21 Mar 2016 16:00pm
WINDHOEK, 21 MAR (NAMPA) The Namibian Police Force have appealed to other countries to assist in tracing fugitive Lazarus Shaduka, who fled the country shortly after he was found guilty in December 2012 on a charge of murdering his wife.
Lieutenant-General of the Namibian Police Force (NamPol) Sebastian Ndeitunga said this during a joint media briefing with visiting International Criminal Police Organisation (Interpol) Secretary-General Jürgen Stock on Sunday.
Ndeitunga said all information about Shaduka is in circulation in Africa and the rest of the world.
He noted that the Interpol family has ways of communicating and passing information between each other, particularly when it comes to fugitives absconding justice.
We have what we call a Red Notice, which is circulated through a system called I 24/7 and it is circulated to all member countries with the information related to the fugitive, he explained.
Shaduka was convicted of murdering his wife Selma Shaimemanya in their Klein Windhoek home on 13 July 2008. He was sentenced to 20 years imprisonment.
Shaduka, who will be 47 years old this year, was not present in court when judgement was delivered on 13 December 2012 and allegedly fled to Angola via the Oshikango Border Post that same day.
The convict spent about two years in police custody on a charge of culpable homicide, which he was acquitted of and was released on a fine of N.dollars 25 000 in August 2010. However, a State appeal in the High Court had his conviction of culpable homicide set aside and he was found guilty on a charge of murder in December 2012, following a successful appeal by the State in the Windhoek Supreme Court.
Also speaking at the media briefing, Interpol Secretary-General Jürgen Stock said international crime is more complex and international than ever.
Organised crime groups take benefits from globalisation to travel all across the globe and implement their criminal business models on a global scale.

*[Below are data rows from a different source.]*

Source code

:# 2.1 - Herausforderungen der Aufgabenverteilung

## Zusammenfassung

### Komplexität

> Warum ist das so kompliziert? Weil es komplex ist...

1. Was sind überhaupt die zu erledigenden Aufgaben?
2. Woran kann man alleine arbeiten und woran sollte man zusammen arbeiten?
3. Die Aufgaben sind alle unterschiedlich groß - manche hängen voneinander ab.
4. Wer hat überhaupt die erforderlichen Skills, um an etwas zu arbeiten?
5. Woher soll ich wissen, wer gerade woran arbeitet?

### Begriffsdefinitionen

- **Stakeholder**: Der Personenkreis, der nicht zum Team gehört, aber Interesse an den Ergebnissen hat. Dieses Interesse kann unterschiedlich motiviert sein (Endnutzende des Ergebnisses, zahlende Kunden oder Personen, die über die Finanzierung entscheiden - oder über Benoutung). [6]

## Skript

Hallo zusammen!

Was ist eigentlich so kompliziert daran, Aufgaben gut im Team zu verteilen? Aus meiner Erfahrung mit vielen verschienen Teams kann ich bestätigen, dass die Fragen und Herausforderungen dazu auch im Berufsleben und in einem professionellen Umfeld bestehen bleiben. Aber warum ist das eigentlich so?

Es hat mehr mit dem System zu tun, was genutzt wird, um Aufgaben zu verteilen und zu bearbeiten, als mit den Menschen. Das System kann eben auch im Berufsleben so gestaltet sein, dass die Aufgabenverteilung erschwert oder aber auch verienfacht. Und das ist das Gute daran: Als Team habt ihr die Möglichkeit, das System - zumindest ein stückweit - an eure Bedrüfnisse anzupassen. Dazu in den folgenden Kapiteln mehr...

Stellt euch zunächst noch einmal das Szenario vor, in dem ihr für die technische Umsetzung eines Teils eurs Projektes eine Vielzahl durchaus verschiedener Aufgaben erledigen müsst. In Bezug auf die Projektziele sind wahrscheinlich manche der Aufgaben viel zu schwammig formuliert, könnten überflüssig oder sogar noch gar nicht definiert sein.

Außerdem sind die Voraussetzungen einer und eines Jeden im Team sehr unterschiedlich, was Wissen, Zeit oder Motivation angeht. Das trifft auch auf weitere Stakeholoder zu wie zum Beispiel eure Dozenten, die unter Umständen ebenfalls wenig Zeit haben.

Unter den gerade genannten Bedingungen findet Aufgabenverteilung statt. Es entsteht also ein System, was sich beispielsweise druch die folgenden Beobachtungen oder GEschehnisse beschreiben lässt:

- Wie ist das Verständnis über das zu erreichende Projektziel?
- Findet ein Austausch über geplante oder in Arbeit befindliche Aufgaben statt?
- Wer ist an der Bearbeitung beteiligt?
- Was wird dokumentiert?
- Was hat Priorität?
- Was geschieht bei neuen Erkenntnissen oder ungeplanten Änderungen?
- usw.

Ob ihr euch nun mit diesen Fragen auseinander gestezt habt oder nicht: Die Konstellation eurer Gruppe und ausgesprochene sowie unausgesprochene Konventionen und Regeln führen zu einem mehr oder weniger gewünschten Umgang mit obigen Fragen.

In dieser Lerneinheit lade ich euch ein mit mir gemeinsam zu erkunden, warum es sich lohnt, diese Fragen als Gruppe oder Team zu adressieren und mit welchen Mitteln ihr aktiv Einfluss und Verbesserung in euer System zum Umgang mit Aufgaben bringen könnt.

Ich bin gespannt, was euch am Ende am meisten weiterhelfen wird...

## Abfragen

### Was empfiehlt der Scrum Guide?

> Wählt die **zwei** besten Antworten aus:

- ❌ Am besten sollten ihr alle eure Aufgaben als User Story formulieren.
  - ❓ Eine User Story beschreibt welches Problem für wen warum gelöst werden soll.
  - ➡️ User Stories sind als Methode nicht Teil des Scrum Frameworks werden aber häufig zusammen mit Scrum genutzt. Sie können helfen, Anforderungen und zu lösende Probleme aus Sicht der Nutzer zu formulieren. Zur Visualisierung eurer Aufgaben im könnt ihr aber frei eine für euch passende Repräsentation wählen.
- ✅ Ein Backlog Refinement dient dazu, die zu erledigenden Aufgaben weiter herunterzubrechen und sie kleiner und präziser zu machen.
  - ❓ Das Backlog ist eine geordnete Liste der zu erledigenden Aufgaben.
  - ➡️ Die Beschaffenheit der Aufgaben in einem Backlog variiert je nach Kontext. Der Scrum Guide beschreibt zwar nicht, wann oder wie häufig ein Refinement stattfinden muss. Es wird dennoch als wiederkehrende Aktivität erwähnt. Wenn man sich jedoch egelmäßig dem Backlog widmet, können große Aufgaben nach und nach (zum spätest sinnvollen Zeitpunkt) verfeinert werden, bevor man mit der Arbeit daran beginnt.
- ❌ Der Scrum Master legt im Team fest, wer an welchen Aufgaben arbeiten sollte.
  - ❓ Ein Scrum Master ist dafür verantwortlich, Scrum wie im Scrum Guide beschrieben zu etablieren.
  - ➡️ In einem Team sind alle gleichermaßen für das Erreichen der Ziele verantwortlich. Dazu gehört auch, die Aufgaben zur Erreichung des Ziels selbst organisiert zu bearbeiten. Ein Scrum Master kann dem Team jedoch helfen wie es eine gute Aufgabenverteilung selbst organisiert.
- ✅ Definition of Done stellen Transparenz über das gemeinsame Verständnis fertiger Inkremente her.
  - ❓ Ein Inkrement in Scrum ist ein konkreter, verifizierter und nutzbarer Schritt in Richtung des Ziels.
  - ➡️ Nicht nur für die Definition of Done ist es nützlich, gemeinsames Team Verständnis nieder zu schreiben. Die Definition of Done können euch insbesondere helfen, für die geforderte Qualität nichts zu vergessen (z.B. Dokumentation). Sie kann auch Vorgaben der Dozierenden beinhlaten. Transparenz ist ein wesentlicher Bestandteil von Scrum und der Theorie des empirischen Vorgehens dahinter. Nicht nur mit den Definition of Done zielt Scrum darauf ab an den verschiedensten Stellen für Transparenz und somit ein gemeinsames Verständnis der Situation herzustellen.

Interpol is a kind of force enabler; we provide a platform to our 190 member countries police services to communicate in a secure way with each other to exchange information, and information is the key asset to fight organised crime or crime networks, Stock said.
The strength of Interpol, he said, is to bring information from member countries to a single border station, single police officer, customs officer and border office to identify that a criminal is travelling or is travelling using a stolen or counterfeit passport.
Interpol supports these activities and provide the platform where member countries come together, share their experience and information, which is important in tackling these types of crimes, he said.